Andra Mari: La Mujer María. 1. Principios, mujer y madre.

Publicado por El Blog de X. Pikaza

Ofrecí ayer una reflexiones bíblicas sobre la Asunciòn de María (Santa María del cielo), partiendo de la lectura de la misa del día (Ap 12). Varios han comentado ese post de un modo bondadosa, otros lo han hecho con aportaciones profundas que agradezco. Alguno ha perdido precisiones dogmáticas. Está en su derecho.

Por eso he pensado ofrecerlas, hoy y mañana, trazando primero una breve antropología mariana para fijarme después en aquello que tiene de especial, de peculiar y bello, el "dogma" (resplandor) católico de María, la madre Jesús.

(a) Hoy ofrezco los principios "judíos" de la vida de María, como mujer (Señora María, Mujer, Andra Mari), trazando unos principios de antropologìa mariana.Ella fue judía (no fue todavía cristiana, en el sentido posterior de la palabra). Por eso me fundo sobre todo en autores judíos, que me ayudan a entenderla.

b) Mañana expondré desde ese fondo (y desde la actualidad) los dos "dogmas" antropológicos marianos ya concretos de la Iglesia católica: el de su "concepción" (cómo ha sido engendrada en la carne y de la carne, en forma Inmaculada) y el de su "muerte" (cómo ha sido insertada en el proceso divino de la vida, que los critianos llaman Trinidad, cómo indica el símbolo de la AsunciónI.

Introducción

Suponiendo conocido el tema de María, la Madre de Jesus, en el Nuevo Testamento y conocidas también las primeras declaraciones de la Iglesia (que de alguna forma han culminado en los concilios de Éfeso y Calcedonia: 431 y 451d.C.), quiero situar el tema de la “mariología” desde la antropología de la modernidad. Los nuevos cristianos sabemos ya que María no es madre de un ser divino en general o de una de las divinidades sagradas (semi-cósmicas, semi-humanas) del paganismo antiguo o moderno, sino la madre y compañera de Jesús, un hombre concreto, que ha vivido una historia muy honda de carne, es decir, de entrega comprometida y sanadora a favor de los excluidos por su carne (enfermos, impuros, expulsados), que ha culminado con la entrega total de su vida a favor de los demás, condenado a morir en una cruz. Le llamamos sido Madre de Dios porque ha sido (siendo) la madre concreta de un hombre encarnado en el centro de la historia de los hombres. Así lo mostraremos, precisando los presupuestos antropológicos y las formulaciones concretas de los últimos dogmas marianos.
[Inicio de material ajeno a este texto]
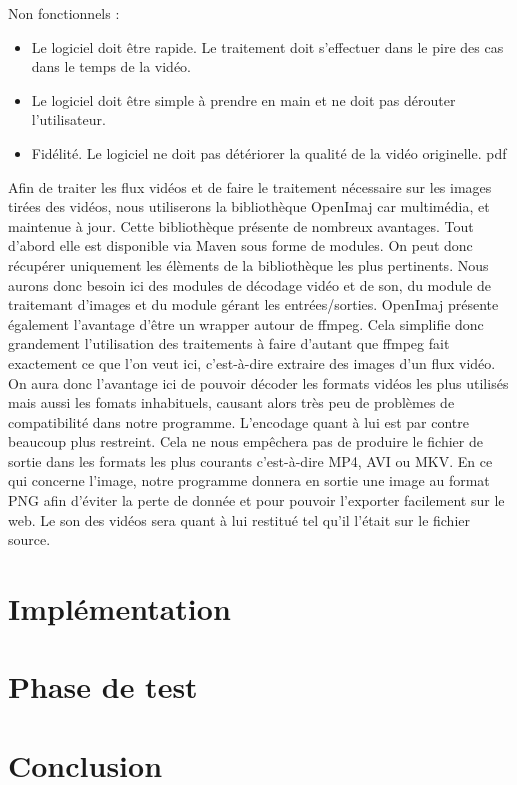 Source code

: \documentclass[10pt,a4paper]{article}
\begin{document}
Non fonctionnels :\newline
\begin{itemize}
\item Le logiciel doit être rapide. Le traitement doit s'effectuer dans le pire des cas dans le temps de la vidéo.
\item Le logiciel doit être simple à prendre en main et ne doit pas dérouter l'utilisateur.
\item Fidélité. Le logiciel ne doit pas détériorer la qualité de la vidéo originelle.
pdf\newline
\end{itemize}

Afin de traiter les flux vidéos et de faire le traitement nécessaire sur les images tirées des vidéos,
nous utiliserons la bibliothèque OpenImaj car multimédia, et maintenue à jour.
Cette bibliothèque présente de nombreux avantages. Tout d'abord elle est
disponible via Maven sous forme de modules. On peut donc récupérer uniquement les élèments de la bibliothèque
les plus pertinents. Nous aurons donc besoin ici des modules de décodage vidéo et de son, du module de traitemant d'images
et du module gérant les entrées/sorties. OpenImaj présente également l'avantage d'être un wrapper autour de ffmpeg.
Cela simplifie donc grandement l'utilisation des traitements à faire d'autant que ffmpeg fait exactement ce que l'on veut ici,
c'est-à-dire extraire des images d'un flux vidéo. On aura donc l'avantage ici de pouvoir décoder les formats vidéos
les plus utilisés mais aussi les fomats inhabituels, causant alors très peu de problèmes de compatibilité dans notre
programme. L'encodage quant à lui est par contre beaucoup plus restreint. Cela ne nous empêchera pas de produire
le fichier de sortie dans les formats les plus courants c'est-à-dire MP4, AVI ou MKV.
En ce qui concerne l'image, notre programme donnera en sortie une image au format PNG afin d'éviter la perte de donnée et
pour pouvoir l'exporter facilement sur le web.
Le son des vidéos sera quant à lui restitué tel qu'il l'était sur le fichier source.


\section{Implémentation}
\section{Phase de test}

\section{Conclusion}
\end{document}
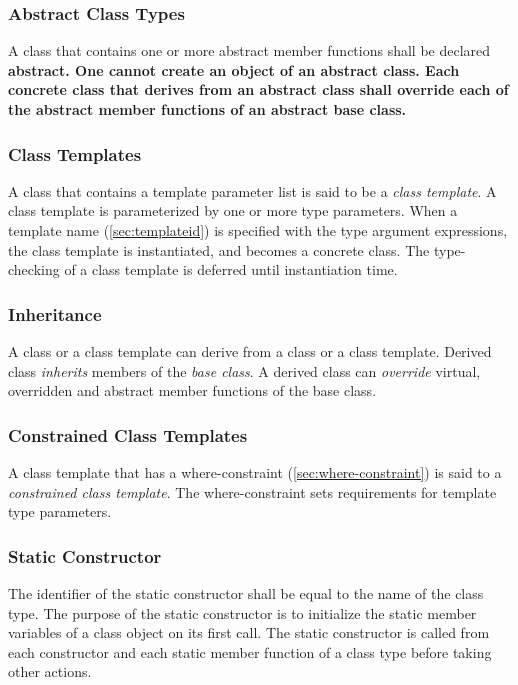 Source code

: \documentclass[a4paper,oneside,11pt]{article}
\begin{document}
\subsubsection{Abstract Class Types}

A class that contains one or more abstract member functions shall be declared \bf{abstract}.
One cannot create an object of an abstract class.
Each concrete class that derives from an abstract class shall override each of the
abstract member functions of an abstract base class.

\subsubsection{Class Templates}

A class that contains a template parameter list is said to be a \emph{class template}.
A class template is parameterized by one or more type parameters.
When a template name (\ref{sec:templateid}) is specified with the type argument expressions,
the class template is instantiated, and becomes a concrete class.
The type-checking of a class template is deferred until instantiation time.

\subsubsection{Inheritance}

A class or a class template can derive from a class or a class template.
Derived class \emph{inherits} members of the \emph{base class}.
A derived class can \emph{override} virtual, overridden and abstract member functions of the base class.

\subsubsection{Constrained Class Templates}

A class template that has a where-constraint (\ref{sec:where-constraint}) is said to a \emph{constrained class template}.
The where-constraint sets requirements for template type parameters.

\subsubsection{Static Constructor}

The identifier of the static constructor shall be equal to the name of the class type.
The purpose of the static constructor is to initialize the static member variables of a class object on its first call.
The static constructor is called from each constructor and each static member function of a class type
before taking other actions.
\end{document}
Una antropología biográfica de la Madre de Jesús.

María no es madre espiritual de una naturaleza abstracta (que no existe), sino madre histórica (carnal) de Jesús, hombre concreto, Hijo de Dios. Desde ese fondo podemos y debemos evocar los momentos históricos de su maternidad personal, en un proceso en el que destacamos nacimiento, despliegue biográfico y muerte.

En contra de lo que parecía afirmar el pensamiento helenista, el hombre no es naturaleza universal (por encima del tiempo), sino un proceso histórico de vida personal. En esa línea pudiéramos decir que el ser humano (hombre y/o mujer) es Auto-Presencia en Relación, alguien que sólo está en sí mismo (es consciente de sí, se posee) en la medida en que se relaciona con los demás. Pues bien, en el caso de María, esta relación está definida de manera muy profunda (aunque no única) por su maternidad mesiánica. El evangelio evoca otras relaciones de María (con José y con los «hermanos» de Jesús, con el Discípulo Amado y con otros miembros de la iglesia), que son fundamentales para trazar el perfil de su persona. Pero aquí queremos centrarnos en aquella que ha sido más importante para la conciencia de la iglesia: la relación de María con Jesús, en un plano de engendramiento, compañía y muerte.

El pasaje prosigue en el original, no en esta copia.